Posted by college student, a resident of Midtown,
on Mar 15, 2020 at 2:11 pm

"This article about dining out has nearly 25,000 views. Amazing what's top-o-mind around here"

Are you serious? COVID is having an awful impact on small businesses, including restaurants. Combined with the exorbitant rents that these businesses have to pay, I would argue that this is an issue that deserves attention. I expect many small businesses to be gravely affected by this crisis.

This has been a problem before COVID though. Every time I return to Palo Alto from my university, it seems like half of the small businesses on University ave have gone out of business, only to be replaced by something else that will just go out of business in a few years time. Put simply, most small business owners cannot afford to operate here. Palo Alto's culture has been sucked dry over the past few decades.

Posted by DIY Chinese Food, a resident of Stanford,
on Mar 16, 2020 at 9:25 am

Chinese food is not that difficult to prepare if one is willing to (1) do the prep work like cutting/chopping, (2) procure the necessary seasonings/ingredients, and (3) purchase a wok & a rice cooker.

For example...stir fry is a very inexpensive dish to prepare & anyone can plug-in a rice cooker, won ton = easy to make (essentially Chinese ravioli) & as far as mein dishes, well Marco Polo brought noodles back from China to Italy & the rest is history (i.e. pasta).
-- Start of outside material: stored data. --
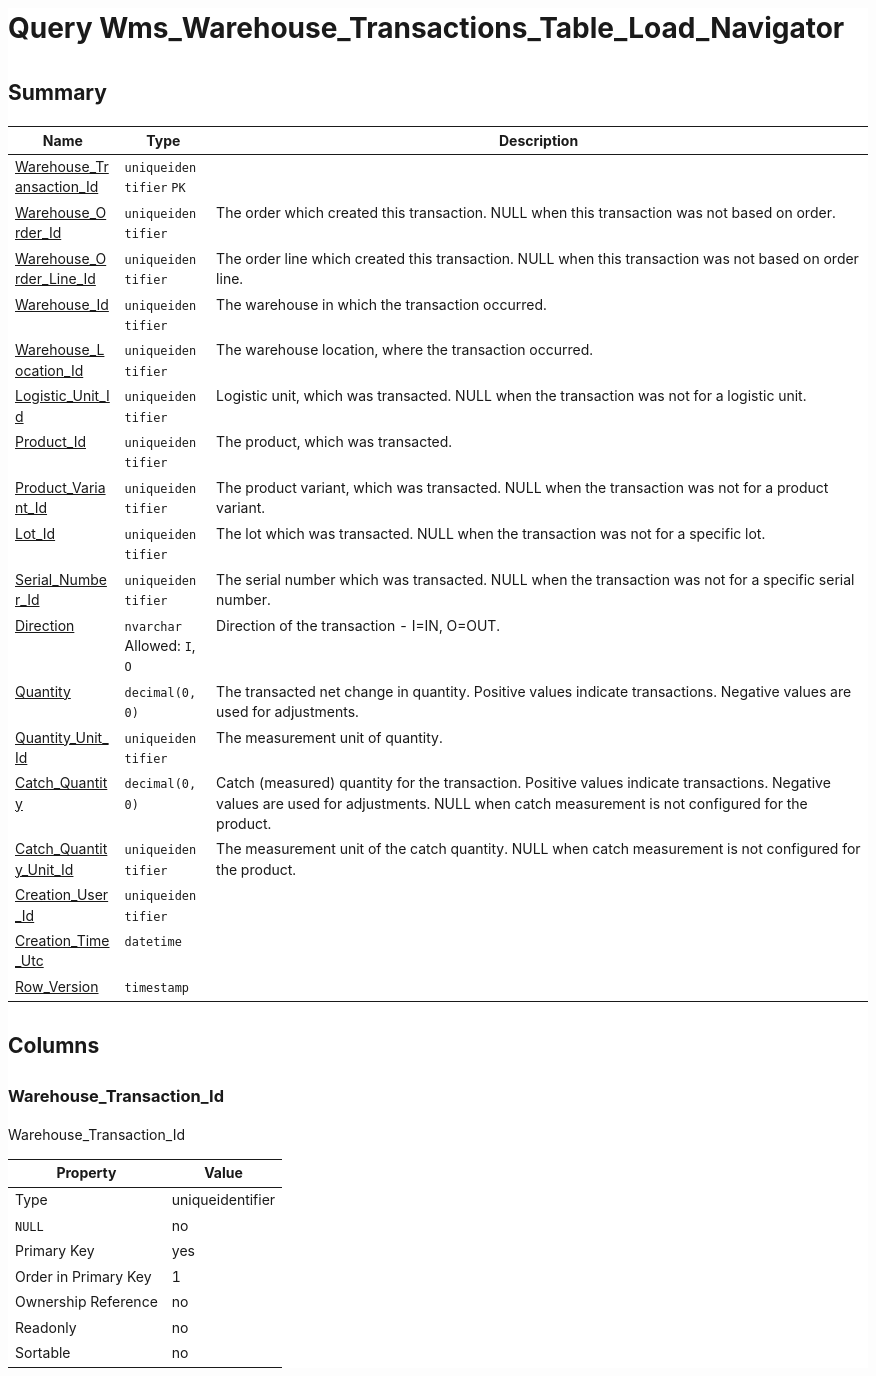 # Query Wms_Warehouse_Transactions_Table_Load_Navigator


## Summary

| Name | Type | Description |
| - | - | --- |
|[Warehouse_Transaction_Id](#warehouse_transaction_id)|`uniqueidentifier` `PK`||
|[Warehouse_Order_Id](#warehouse_order_id)|`uniqueidentifier` |The order which created this transaction. NULL when this transaction was not based on order.|
|[Warehouse_Order_Line_Id](#warehouse_order_line_id)|`uniqueidentifier` |The order line which created this transaction. NULL when this transaction was not based on order line.|
|[Warehouse_Id](#warehouse_id)|`uniqueidentifier` |The warehouse in which the transaction occurred.|
|[Warehouse_Location_Id](#warehouse_location_id)|`uniqueidentifier` |The warehouse location, where the transaction occurred.|
|[Logistic_Unit_Id](#logistic_unit_id)|`uniqueidentifier` |Logistic unit, which was transacted. NULL when the transaction was not for a logistic unit.|
|[Product_Id](#product_id)|`uniqueidentifier` |The product, which was transacted.|
|[Product_Variant_Id](#product_variant_id)|`uniqueidentifier` |The product variant, which was transacted. NULL when the transaction was not for a product variant.|
|[Lot_Id](#lot_id)|`uniqueidentifier` |The lot which was transacted. NULL when the transaction was not for a specific lot.|
|[Serial_Number_Id](#serial_number_id)|`uniqueidentifier` |The serial number which was transacted. NULL when the transaction was not for a specific serial number.|
|[Direction](#direction)|`nvarchar` Allowed: `I`, `O`|Direction of the transaction - I=IN, O=OUT.|
|[Quantity](#quantity)|`decimal(0, 0)` |The transacted net change in quantity. Positive values indicate transactions. Negative values are used for adjustments.|
|[Quantity_Unit_Id](#quantity_unit_id)|`uniqueidentifier` |The measurement unit of quantity.|
|[Catch_Quantity](#catch_quantity)|`decimal(0, 0)` |Catch (measured) quantity for the transaction. Positive values indicate transactions. Negative values are used for adjustments. NULL when catch measurement is not configured for the product.|
|[Catch_Quantity_Unit_Id](#catch_quantity_unit_id)|`uniqueidentifier` |The measurement unit of the catch quantity. NULL when catch measurement is not configured for the product.|
|[Creation_User_Id](#creation_user_id)|`uniqueidentifier` ||
|[Creation_Time_Utc](#creation_time_utc)|`datetime` ||
|[Row_Version](#row_version)|`timestamp` ||

## Columns

### Warehouse_Transaction_Id


Warehouse_Transaction_Id

| Property | Value |
| - | - |
|Type|uniqueidentifier|
|`NULL`|no|
|Primary Key|yes|
|Order in Primary Key|1|
|Ownership Reference|no|
|Readonly|no|
|Sortable|no|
About the only faux paus clods are those who still eat Chinese food with a fork as even the cooking is done with oversized chopsticks.
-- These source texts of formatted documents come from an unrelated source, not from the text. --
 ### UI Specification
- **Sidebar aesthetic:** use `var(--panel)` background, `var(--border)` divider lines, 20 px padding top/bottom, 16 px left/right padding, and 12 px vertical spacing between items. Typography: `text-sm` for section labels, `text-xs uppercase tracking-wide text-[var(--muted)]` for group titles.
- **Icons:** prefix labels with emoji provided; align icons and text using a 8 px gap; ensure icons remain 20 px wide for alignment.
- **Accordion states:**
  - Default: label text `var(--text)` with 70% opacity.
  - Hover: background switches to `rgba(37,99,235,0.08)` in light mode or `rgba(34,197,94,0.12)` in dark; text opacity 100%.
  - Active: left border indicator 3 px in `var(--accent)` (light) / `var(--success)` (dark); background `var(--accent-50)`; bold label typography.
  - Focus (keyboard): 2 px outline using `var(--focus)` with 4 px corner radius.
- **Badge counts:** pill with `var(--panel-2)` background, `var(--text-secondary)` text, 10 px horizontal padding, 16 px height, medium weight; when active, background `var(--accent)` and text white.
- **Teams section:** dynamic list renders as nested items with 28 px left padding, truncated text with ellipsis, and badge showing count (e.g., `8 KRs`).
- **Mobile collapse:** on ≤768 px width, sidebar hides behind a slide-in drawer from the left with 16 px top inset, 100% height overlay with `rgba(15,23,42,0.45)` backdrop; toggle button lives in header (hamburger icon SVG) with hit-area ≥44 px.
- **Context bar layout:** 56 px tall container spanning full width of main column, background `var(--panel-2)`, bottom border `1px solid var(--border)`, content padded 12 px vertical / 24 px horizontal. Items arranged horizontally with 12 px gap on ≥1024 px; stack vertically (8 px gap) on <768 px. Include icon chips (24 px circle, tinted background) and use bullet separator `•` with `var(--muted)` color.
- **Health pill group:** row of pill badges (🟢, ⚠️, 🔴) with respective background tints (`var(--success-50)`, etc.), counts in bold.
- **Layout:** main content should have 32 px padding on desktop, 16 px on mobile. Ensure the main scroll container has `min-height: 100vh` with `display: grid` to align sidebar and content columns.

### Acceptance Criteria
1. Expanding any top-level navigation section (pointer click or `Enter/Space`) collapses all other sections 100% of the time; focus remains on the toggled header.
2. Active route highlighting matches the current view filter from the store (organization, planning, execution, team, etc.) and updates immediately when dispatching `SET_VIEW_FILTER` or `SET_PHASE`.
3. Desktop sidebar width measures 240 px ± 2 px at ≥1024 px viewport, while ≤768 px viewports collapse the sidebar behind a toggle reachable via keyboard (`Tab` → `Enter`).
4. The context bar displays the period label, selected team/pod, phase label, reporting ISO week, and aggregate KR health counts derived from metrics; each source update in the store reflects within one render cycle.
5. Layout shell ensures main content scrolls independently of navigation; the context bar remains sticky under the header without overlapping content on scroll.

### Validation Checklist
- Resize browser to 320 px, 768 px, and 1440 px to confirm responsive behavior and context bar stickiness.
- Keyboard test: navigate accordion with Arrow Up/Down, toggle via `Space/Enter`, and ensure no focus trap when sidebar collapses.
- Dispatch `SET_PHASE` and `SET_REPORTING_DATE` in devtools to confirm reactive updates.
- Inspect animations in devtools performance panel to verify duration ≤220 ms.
Posted by 40-year Chinese cook, a resident of Mountain View,
on Mar 16, 2020 at 11:05 am

"Chinese food is not that difficult to prepare if one is willing to ... (3) purchase a wok & a rice cooker."

You can do it very well without either (though both or useful). Dogma on such points often indicates inexperience.

"Marco Polo brought noodles back from China to Italy & the rest is history (i.e. pasta)"

No, that (apparently tongue-in-cheek) story in a 20th-century US trade publication, though it entered pop culture, was always discredited. Italian literature records pasta long before Marco Polo.

"About the only faux paus clods are those who still eat Chinese food with a fork..."

Dining at Bay Area Chinese restaurants with diverse companions, you may experience, as I have, that the only people at the table using forks are those who grew up in Chinese culture. (Because the restaurant serves on plates, considered awkward by diners who grew up using their chopsticks with bowls.) Americans who like Chinese food tend to use chopsticks with plates.